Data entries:
◆ ◆ ◆ ◆ ◆
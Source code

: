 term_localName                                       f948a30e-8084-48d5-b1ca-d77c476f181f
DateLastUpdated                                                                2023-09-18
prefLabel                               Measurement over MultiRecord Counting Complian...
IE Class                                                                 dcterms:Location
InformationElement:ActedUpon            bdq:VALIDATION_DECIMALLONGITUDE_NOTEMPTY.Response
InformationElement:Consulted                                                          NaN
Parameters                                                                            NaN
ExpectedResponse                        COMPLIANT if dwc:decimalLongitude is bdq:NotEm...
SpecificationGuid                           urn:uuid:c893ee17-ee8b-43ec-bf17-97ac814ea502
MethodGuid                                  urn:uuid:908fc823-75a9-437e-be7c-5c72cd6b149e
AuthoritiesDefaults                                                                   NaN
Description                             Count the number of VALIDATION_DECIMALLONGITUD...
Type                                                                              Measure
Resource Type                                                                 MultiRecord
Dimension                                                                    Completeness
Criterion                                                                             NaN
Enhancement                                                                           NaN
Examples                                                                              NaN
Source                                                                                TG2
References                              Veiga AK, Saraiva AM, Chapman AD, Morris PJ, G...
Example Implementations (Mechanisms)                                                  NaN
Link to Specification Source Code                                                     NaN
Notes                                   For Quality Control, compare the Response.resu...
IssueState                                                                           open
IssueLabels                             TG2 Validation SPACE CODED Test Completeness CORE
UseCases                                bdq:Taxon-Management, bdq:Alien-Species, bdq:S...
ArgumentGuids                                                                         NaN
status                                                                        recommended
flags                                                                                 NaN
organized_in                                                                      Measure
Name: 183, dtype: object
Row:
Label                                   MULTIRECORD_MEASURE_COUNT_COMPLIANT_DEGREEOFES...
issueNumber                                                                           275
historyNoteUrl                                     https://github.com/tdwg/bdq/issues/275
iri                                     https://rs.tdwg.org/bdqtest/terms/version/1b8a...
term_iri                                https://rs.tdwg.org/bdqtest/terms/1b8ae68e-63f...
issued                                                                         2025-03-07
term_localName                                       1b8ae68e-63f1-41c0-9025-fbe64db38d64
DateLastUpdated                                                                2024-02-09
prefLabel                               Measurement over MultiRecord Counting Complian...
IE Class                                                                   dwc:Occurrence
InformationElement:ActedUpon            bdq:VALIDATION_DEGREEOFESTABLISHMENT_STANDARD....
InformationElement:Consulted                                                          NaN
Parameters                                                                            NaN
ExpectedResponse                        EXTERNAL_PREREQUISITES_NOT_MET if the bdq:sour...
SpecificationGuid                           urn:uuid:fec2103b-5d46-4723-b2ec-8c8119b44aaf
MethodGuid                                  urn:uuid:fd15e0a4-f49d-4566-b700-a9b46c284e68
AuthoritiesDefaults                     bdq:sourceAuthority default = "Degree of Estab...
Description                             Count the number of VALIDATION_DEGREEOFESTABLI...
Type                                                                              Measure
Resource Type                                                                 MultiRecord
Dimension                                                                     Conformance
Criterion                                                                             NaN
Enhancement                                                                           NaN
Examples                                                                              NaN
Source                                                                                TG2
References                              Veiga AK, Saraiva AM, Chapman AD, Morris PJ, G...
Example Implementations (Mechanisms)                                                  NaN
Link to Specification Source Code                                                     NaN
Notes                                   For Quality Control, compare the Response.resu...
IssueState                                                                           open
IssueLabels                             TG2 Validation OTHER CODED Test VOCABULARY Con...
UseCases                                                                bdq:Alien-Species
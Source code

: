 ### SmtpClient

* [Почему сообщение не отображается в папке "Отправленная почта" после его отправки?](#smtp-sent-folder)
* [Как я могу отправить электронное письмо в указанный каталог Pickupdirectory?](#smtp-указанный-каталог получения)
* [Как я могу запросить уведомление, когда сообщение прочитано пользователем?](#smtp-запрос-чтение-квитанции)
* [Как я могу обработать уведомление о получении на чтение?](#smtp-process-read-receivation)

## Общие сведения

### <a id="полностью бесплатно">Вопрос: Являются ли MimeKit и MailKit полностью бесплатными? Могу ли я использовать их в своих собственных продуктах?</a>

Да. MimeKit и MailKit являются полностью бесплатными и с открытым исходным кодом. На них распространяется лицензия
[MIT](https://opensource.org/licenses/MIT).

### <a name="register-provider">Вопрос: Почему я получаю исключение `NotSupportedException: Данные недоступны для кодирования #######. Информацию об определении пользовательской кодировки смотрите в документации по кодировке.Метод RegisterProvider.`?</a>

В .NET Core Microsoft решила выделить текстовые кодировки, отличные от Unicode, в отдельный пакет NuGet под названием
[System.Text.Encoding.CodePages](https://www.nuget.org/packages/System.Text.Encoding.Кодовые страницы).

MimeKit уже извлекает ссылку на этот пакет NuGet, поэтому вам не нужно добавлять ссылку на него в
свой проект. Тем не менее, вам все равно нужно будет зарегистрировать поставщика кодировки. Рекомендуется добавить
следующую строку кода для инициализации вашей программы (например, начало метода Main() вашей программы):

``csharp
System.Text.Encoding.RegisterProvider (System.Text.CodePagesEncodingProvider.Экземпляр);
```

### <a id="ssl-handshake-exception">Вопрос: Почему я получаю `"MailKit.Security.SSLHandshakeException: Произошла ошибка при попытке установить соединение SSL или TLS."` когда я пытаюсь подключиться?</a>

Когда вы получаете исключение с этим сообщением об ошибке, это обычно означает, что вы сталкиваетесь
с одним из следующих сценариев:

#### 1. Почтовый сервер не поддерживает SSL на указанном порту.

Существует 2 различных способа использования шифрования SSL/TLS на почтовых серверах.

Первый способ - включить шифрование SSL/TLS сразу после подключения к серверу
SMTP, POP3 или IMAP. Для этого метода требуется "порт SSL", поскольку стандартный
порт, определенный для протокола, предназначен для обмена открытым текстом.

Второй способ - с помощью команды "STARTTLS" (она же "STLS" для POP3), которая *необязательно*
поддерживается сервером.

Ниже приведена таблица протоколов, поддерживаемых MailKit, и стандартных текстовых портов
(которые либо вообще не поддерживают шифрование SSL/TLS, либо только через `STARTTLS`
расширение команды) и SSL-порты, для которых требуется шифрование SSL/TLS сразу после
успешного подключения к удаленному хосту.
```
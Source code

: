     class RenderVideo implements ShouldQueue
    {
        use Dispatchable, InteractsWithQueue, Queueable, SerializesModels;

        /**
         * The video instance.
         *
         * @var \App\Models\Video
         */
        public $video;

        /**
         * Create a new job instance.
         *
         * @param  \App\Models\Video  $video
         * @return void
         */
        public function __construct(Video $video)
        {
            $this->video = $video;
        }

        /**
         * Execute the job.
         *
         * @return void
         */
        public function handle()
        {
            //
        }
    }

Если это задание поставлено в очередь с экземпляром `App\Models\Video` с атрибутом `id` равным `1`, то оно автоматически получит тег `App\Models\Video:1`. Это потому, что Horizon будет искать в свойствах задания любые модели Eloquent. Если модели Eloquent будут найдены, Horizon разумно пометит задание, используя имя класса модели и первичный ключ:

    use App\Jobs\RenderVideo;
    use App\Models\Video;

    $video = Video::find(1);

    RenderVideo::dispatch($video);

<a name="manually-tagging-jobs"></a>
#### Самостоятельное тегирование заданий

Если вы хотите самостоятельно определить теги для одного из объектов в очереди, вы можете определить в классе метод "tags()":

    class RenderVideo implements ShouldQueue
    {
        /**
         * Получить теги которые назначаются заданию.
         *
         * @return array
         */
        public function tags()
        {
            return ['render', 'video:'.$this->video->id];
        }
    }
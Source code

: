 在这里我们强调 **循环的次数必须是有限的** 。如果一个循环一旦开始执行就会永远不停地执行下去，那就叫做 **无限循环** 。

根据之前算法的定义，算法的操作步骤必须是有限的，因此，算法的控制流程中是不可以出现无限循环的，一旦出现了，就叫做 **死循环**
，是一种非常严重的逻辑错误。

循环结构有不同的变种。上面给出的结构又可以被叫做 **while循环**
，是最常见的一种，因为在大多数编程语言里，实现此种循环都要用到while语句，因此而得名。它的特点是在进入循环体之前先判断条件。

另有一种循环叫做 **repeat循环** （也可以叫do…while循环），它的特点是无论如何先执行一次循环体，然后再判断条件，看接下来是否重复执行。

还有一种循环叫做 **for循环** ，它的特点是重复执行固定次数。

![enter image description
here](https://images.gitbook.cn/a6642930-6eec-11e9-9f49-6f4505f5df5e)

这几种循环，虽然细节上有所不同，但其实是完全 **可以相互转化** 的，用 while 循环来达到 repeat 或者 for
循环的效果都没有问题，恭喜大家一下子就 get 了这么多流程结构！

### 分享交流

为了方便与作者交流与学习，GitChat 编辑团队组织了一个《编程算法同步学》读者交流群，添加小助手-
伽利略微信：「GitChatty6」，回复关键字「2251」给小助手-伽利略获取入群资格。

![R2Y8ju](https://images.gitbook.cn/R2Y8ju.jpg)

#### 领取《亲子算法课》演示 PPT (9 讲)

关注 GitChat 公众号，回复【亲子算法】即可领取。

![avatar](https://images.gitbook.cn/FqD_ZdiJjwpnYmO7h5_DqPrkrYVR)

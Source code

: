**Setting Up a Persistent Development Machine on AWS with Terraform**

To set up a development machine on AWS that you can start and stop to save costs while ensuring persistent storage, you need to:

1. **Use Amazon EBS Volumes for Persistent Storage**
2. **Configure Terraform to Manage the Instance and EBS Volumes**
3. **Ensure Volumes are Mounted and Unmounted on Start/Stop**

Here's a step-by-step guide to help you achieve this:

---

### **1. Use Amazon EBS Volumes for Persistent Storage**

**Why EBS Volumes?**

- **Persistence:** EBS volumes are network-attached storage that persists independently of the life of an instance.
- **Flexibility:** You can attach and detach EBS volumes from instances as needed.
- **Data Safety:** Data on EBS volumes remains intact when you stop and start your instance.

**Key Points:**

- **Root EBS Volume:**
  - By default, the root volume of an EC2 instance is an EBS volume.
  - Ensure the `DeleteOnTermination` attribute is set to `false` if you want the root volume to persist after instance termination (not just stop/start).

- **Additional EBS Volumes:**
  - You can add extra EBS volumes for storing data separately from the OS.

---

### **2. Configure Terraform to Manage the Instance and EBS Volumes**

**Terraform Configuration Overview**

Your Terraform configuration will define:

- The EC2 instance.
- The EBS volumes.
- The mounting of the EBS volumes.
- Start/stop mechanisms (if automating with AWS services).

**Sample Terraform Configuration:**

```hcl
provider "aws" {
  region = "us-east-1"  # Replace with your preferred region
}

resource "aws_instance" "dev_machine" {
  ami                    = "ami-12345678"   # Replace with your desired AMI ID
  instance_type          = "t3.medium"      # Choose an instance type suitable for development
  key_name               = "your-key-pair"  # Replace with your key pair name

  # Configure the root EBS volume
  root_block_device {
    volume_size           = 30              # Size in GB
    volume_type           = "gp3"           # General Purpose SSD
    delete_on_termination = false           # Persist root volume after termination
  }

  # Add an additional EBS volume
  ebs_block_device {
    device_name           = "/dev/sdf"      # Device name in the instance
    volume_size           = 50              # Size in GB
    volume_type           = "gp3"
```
◆ ◆ ◆ ◆ ◆
REQUIREMENT
Once you find the line with "Test VOCABULARY Con..." above, print it and every line after it up to and including the line with "[MIT](https://opensource.org/licenses/MIT).", exactly as written and nothing else.

SOLUTION TO THIS TASK
IssueLabels                             TG2 Validation OTHER CODED Test VOCABULARY Con...
UseCases                                                                bdq:Alien-Species
Source code

: ### SmtpClient

* [Почему сообщение не отображается в папке "Отправленная почта" после его отправки?](#smtp-sent-folder)
* [Как я могу отправить электронное письмо в указанный каталог Pickupdirectory?](#smtp-указанный-каталог получения)
* [Как я могу запросить уведомление, когда сообщение прочитано пользователем?](#smtp-запрос-чтение-квитанции)
* [Как я могу обработать уведомление о получении на чтение?](#smtp-process-read-receivation)

## Общие сведения

### <a id="полностью бесплатно">Вопрос: Являются ли MimeKit и MailKit полностью бесплатными? Могу ли я использовать их в своих собственных продуктах?</a>

Да. MimeKit и MailKit являются полностью бесплатными и с открытым исходным кодом. На них распространяется лицензия
[MIT](https://opensource.org/licenses/MIT).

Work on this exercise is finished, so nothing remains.